Chief Justice della Court of Common Pleas dal 1606, Coke si oppose con decisione alla richiesta del re di sottrarre alla giurisdizione di Common Law un caso riguardante i diritti fatti valere da un arcivescovo, sostenendo che la giustizia dei giudici di professione, dunque amministrata dalle Corti regie tradizionali, doveva costituire il vero fondamento del diritto inglese, come tale non sostituibile né infirmabile neppure dalla diretta volontà del sovrano. La sua concezione del Common Law come “legge fondamentale” del regno, in grado di imporsi e di prevalere nei confronti della Corona e dello stesso Parlamento, fu enunciata in termini divenuti classici; così come rimase memorabile la tesi da lui sostenuta direttamente nei confronti del re, secondo la quale per giudicare rettamente non basta l’equità naturale ma occorre applicare una tecnica del diritto che solo gli esperti possiedono sulla base della loro familiarità con le decisioni antiche: “il nuovo frumento nasce da campi antichi”.
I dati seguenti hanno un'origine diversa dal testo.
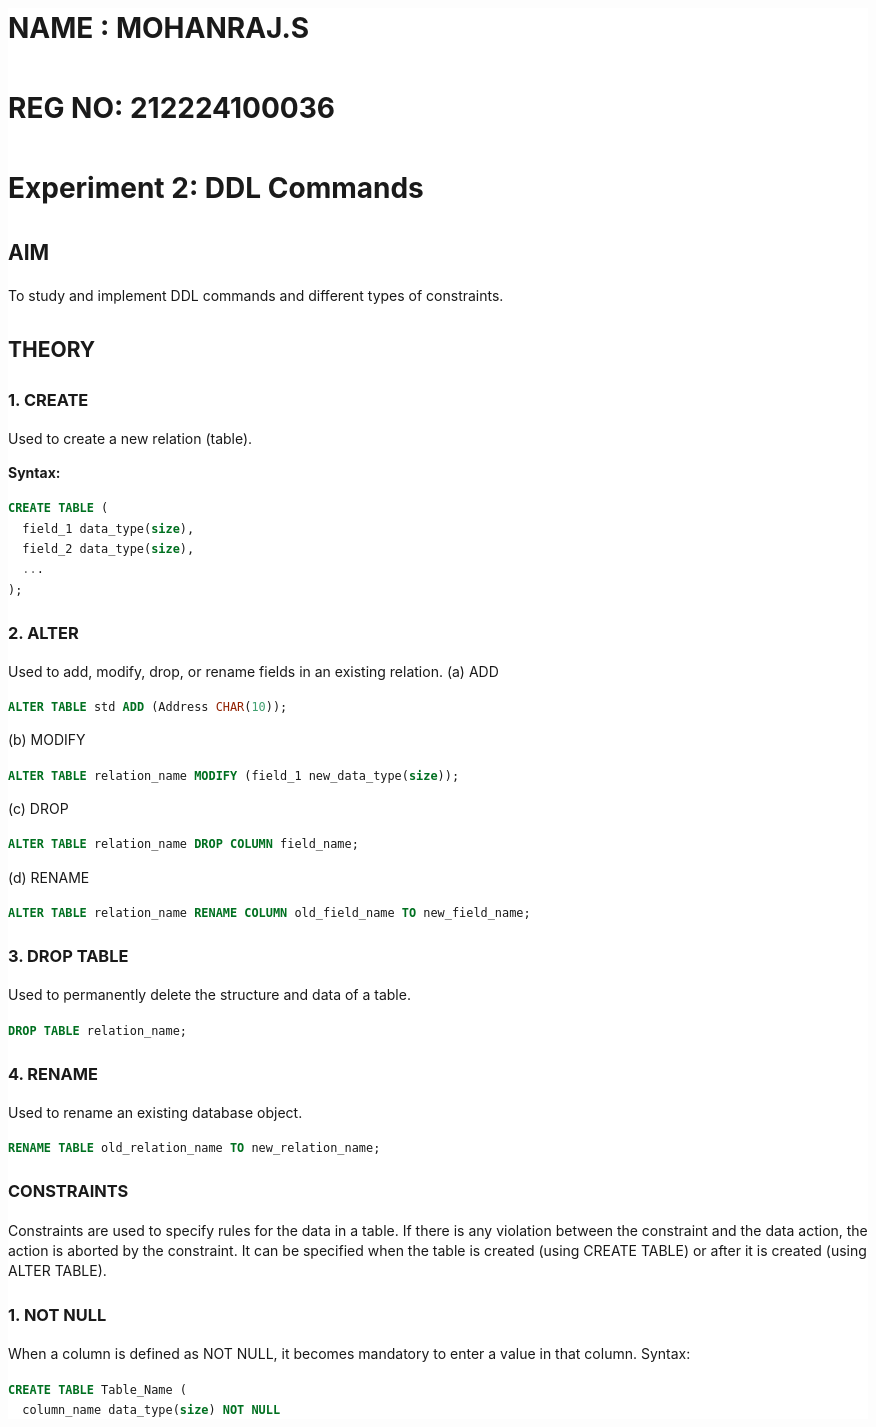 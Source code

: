# NAME : MOHANRAJ.S
# REG NO: 212224100036
# Experiment 2: DDL Commands
## AIM
To study and implement DDL commands and different types of constraints.

## THEORY

### 1. CREATE
Used to create a new relation (table).

**Syntax:**
```sql
CREATE TABLE (
  field_1 data_type(size),
  field_2 data_type(size),
  ...
);
```
### 2. ALTER
Used to add, modify, drop, or rename fields in an existing relation.
(a) ADD
```sql
ALTER TABLE std ADD (Address CHAR(10));
```
(b) MODIFY
```sql
ALTER TABLE relation_name MODIFY (field_1 new_data_type(size));
```
(c) DROP
```sql
ALTER TABLE relation_name DROP COLUMN field_name;
```
(d) RENAME
```sql
ALTER TABLE relation_name RENAME COLUMN old_field_name TO new_field_name;
```
### 3. DROP TABLE
Used to permanently delete the structure and data of a table.
```sql
DROP TABLE relation_name;
```
### 4. RENAME
Used to rename an existing database object.
```sql
RENAME TABLE old_relation_name TO new_relation_name;
```
### CONSTRAINTS
Constraints are used to specify rules for the data in a table. If there is any violation between the constraint and the data action, the action is aborted by the constraint. It can be specified when the table is created (using CREATE TABLE) or after it is created (using ALTER TABLE).
### 1. NOT NULL
When a column is defined as NOT NULL, it becomes mandatory to enter a value in that column.
Syntax:
```sql
CREATE TABLE Table_Name (
  column_name data_type(size) NOT NULL
```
Qualche anno più tardi, nel 1611, Coke negò che una Commissione speciale di nomina regia potesse decretare la pena del carcere in un caso specifico. E poco dopo, nel 1615, divenuto Chief Justice del King’s Bench, si battè contro la Corte di cancelleria che intendeva, come già in passato, riformare una decisione della Corte regia, decisione che il ricorrente sosteneva essere fraudolenta. Ma gli si oppose il cancelliere in carica, Lord Ellesmere, il quale nella battaglia in sostegno della Corte di Equity aveva il pieno supporto del re Giacomo I. Un decreto sovrano stabilì che il cancelliere poteva intervenire con un suo giudizio anche dopo che un caso fosse stato deciso in base al Common Law.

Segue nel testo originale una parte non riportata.